Prompt.
Pick every line out of the entries below that has the string "progress", and copy it.

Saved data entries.

= = =

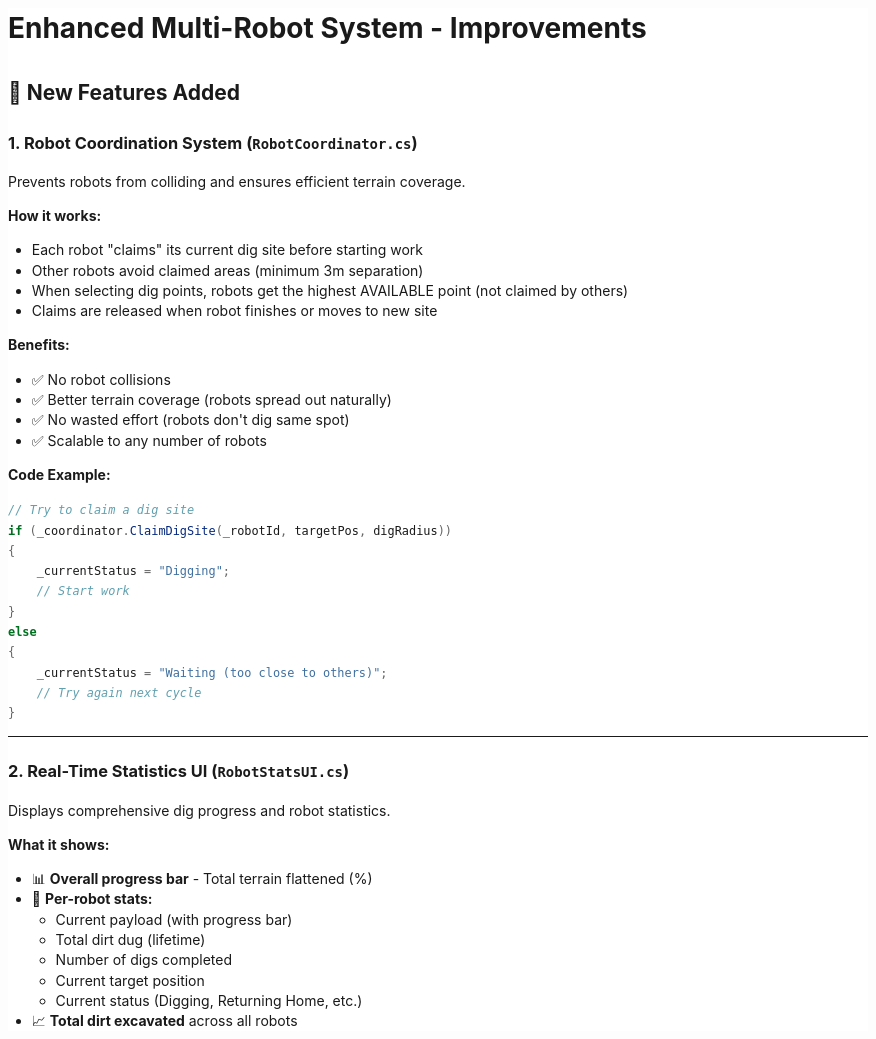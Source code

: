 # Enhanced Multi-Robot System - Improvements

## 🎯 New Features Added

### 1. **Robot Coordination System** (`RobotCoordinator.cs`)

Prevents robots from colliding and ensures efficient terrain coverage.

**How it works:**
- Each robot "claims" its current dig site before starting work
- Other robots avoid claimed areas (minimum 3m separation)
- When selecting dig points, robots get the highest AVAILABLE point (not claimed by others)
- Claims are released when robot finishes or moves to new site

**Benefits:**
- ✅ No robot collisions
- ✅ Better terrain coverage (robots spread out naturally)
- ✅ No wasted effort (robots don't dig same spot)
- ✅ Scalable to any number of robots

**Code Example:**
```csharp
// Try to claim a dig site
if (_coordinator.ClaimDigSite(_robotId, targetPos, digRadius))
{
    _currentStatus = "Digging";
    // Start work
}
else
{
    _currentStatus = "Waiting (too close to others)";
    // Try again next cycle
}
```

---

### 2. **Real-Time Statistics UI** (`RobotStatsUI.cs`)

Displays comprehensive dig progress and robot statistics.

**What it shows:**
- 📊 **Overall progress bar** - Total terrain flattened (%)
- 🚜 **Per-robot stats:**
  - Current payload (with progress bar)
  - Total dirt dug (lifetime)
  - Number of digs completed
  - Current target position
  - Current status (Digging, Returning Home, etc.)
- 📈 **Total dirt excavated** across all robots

= = =

Result of the exercise.
Displays comprehensive dig progress and robot statistics.
- 📊 **Overall progress bar** - Total terrain flattened (%)
  - Current payload (with progress bar)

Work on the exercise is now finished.